Towards greater heights

Yoy, January retail sales ex-auto rose to their highest in 11 months. While seasonality may have distorted the data as Chinese New Year celebrations fell earlier this year than in 2010, January’s 15.6% growth was nonetheless the 15th consecutive month of positive yoy growth. The increase was also broad-based with department-store sales up 21.5% yoy, sales of apparel & footwear up 16.7% yoy and sales of watches & jewellery up 14% yoy. These segments were the leading contributors.

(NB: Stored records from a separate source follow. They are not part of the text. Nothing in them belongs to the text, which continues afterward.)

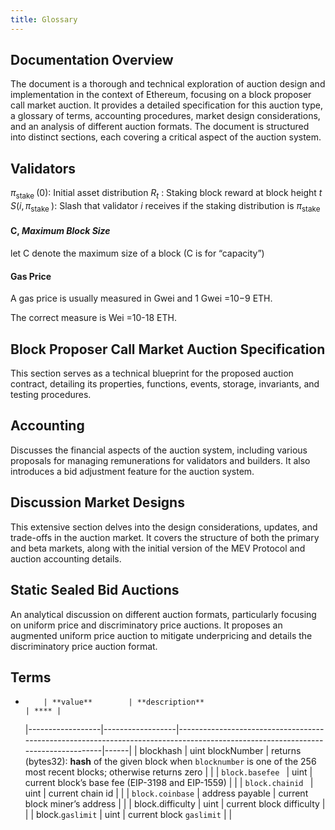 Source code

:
 ```yaml
---
title: Glossary
---
```


## Documentation Overview

The document is a thorough and technical exploration of auction design and implementation in the
context of Ethereum, focusing on a block proposer call market auction. It provides a detailed
specification for this auction type, a glossary of terms, accounting procedures, market design
considerations, and an analysis of different auction formats. The document is structured into
distinct sections, each covering a critical aspect of the auction system.

## Validators

$\pi_{\text {stake }}(0):$ Initial asset distribution $R_t$ : Staking block reward at block height
$t$ $S\left(i, \pi_{\text {stake }}\right):$ Slash that validator $i$ receives if the staking
distribution is $\pi_{\text {stake }}$

#### C, _Maximum Block Size_

let C denote the maximum size of a block (C is for “capacity”)

#### Gas Price

A gas price is usually measured in Gwei and 1 Gwei =10−9 ETH.

The correct measure is Wei =10-18 ETH.

## Block Proposer Call Market Auction Specification

This section serves as a technical blueprint for the proposed auction contract, detailing its
properties, functions, events, storage, invariants, and testing procedures.

## Accounting

Discusses the financial aspects of the auction system, including various proposals for managing
remunerations for validators and builders. It also introduces a bid adjustment feature for the
auction system.

## Discussion Market Designs

This extensive section delves into the design considerations, updates, and trade-offs in the auction
market. It covers the structure of both the primary and beta markets, along with the initial version
of the MEV Protocol and auction accounting details.

## Static Sealed Bid Auctions

An analytical discussion on different auction formats, particularly focusing on uniform price and
discriminatory price auctions. It proposes an augmented uniform price auction to mitigate
underpricing and details the discriminatory price auction format.

## Terms

-         | **value**        | **description**                                                                                                                 | **** |
  |------------------|------------------|---------------------------------------------------------------------------------------------------------------------------------|------|
  | blockhash | uint blockNumber | returns (bytes32): **hash** of the given block when `blocknumber` is one of the 256 most recent blocks; otherwise returns zero | |
  | `block.basefee ` | uint | current block’s base fee (EIP-3198 and EIP-1559) | |
  | `block.chainid ` | uint | current chain id | |
  | `block.coinbase` | address payable | current block miner’s address | |
  | block.difficulty | uint | current block difficulty | |
  | block.`gaslimit` | uint | current block `gaslimit` | |
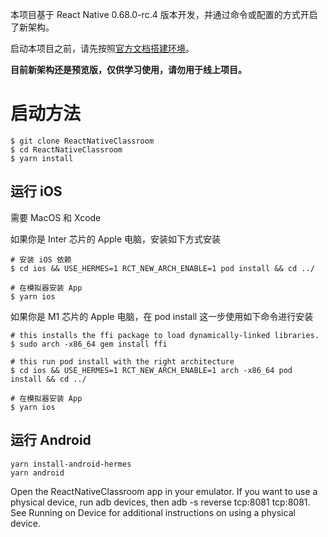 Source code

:本项目基于 React Native 0.68.0-rc.4 版本开发，并通过命令或配置的方式开启了新架构。

启动本项目之前，请先按照[官方文档搭建环境](https://reactnative.cn/docs/environment-setup)。

**目前新架构还是预览版，仅供学习使用，请勿用于线上项目。**

# 启动方法

```
$ git clone ReactNativeClassroom
$ cd ReactNativeClassroom
$ yarn install
```

## 运行 iOS

需要 MacOS 和 Xcode

如果你是 Inter 芯片的 Apple 电脑，安装如下方式安装

```
# 安装 iOS 依赖
$ cd ios && USE_HERMES=1 RCT_NEW_ARCH_ENABLE=1 pod install && cd ../

# 在模拟器安装 App
$ yarn ios
```


如果你是 M1 芯片的 Apple 电脑，在 pod install 这一步使用如下命令进行安装

```
# this installs the ffi package to load dynamically-linked libraries.
$ sudo arch -x86_64 gem install ffi

# this run pod install with the right architecture
$ cd ios && USE_HERMES=1 RCT_NEW_ARCH_ENABLE=1 arch -x86_64 pod install && cd ../

# 在模拟器安装 App
$ yarn ios
```


## 运行 Android

```
yarn install-android-hermes
yarn android
```

Open the ReactNativeClassroom app in your emulator. If you want to use a physical device, run adb devices, then adb -s <device name> reverse tcp:8081 tcp:8081. See Running on Device for additional instructions on using a physical device.


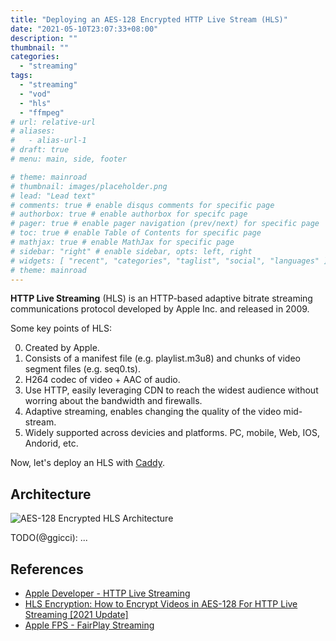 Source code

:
 ```yaml
---
title: "Deploying an AES-128 Encrypted HTTP Live Stream (HLS)"
date: "2021-05-10T23:07:33+08:00"
description: ""
thumbnail: ""
categories:
  - "streaming"
tags:
  - "streaming"
  - "vod"
  - "hls"
  - "ffmpeg"
# url: relative-url
# aliases:
#   - alias-url-1
# draft: true
# menu: main, side, footer

# theme: mainroad
# thumbnail: images/placeholder.png
# lead: "Lead text"
# comments: true # enable disqus comments for specific page
# authorbox: true # enable authorbox for specifc page
# pager: true # enable pager navigation (prev/next) for specific page
# toc: true # enable Table of Contents for specific page
# mathjax: true # enable MathJax for specific page
# sidebar: "right" # enable sidebar, opts: left, right
# widgets: [ "recent", "categories", "taglist", "social", "languages" ] # enable sidebar widgets in given order
# theme: mainroad
---
```


**HTTP Live Streaming** (HLS) is an HTTP-based adaptive bitrate streaming communications protocol developed by Apple Inc. and released in 2009.

Some key points of HLS:

0. Created by Apple.
1. Consists of a manifest file (e.g. playlist.m3u8) and chunks of video segment files (e.g. seq0.ts).
2. H264 codec of video + AAC of audio.
3. Use HTTP, easily leveraging CDN to reach the widest audience without worring about the bandwidth and firewalls.
4. Adaptive streaming, enables changing the quality of the video mid-stream.
5. Widely supported across devicies and platforms. PC, mobile, Web, IOS, Andorid, etc.

Now, let's deploy an HLS with [Caddy](https://caddyserver.com/).

## Architecture

![AES-128 Encrypted HLS Architecture](/images/hls-arch.png)

TODO(@ggicci): ...

## References

- [Apple Developer - HTTP Live Streaming](https://developer.apple.com/streaming/)
- [HLS Encryption: How to Encrypt Videos in AES-128 For HTTP Live Streaming [2021 Update]](https://www.dacast.com/blog/hls-encryption-for-video/)
- [Apple FPS - FairPlay Streaming](https://developer.apple.com/streaming/fps/)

New weightings and new base year for index. Every five years, government statisticians would re-weight components in Singapore’s retail sales index to “reflect changes in the structure of retail trade and food and beverage services industries.” The new base year is now 2010 instead of 2005 and the most significant change is a cut in the weighting for auto sales, from 34.5% to 24.7%. Auto sales in Singapore are affected more by the government’s private-transport policy than consumer sentiment. On the other hand, the weights for other key segments have been raised: department-store sales (+2.03% pts), apparel and footwear (+1.72%), watches and jewellery (1.63%) and tech goods (1.9%). Despite auto’s lower weighting, headline retail sales are still distorted by auto sales and this is the reason for our preference for retails sales excluding auto as a better proxy for underlying consumer sentiment.

Discretionary spending to remain robust despite external shocks. Strong job and wage growth is likely to support further retail-sales (ex-auto) growth of about 7% this year (7.2% in 2010) and growth in real private consumption of 3-3.5% (4.2% in 2010, 0.2% in 2009). We do not expect the Japanese disasters or the unfolding events in North Africa/Middle East to have a long-lasting impact on private consumption unless global business confidence is dented in a major way in the coming weeks or months. While international airlines have been reporting light passenger loads going into Japan, outbound flights are full. And while the Japanese disasters might reduce Japanese arrivals in the near term, we maintain our overall tourist-arrival growth forecast of 8-10% for this year, to 12.8m (11.6m in 2010, government forecast of 12m-13m).

Stock implications: FCT and CMT well-placed. With stronger retail sales expected to benefit retail tenants and drive up occupancy rates and rental reversions, we expect retail REITs like FCT and CMT to be beneficiaries. Between the two, we prefer FCT for its organic growth from asset enhancement at Causeway Point, acquisition growth potential and more resilient rental profile.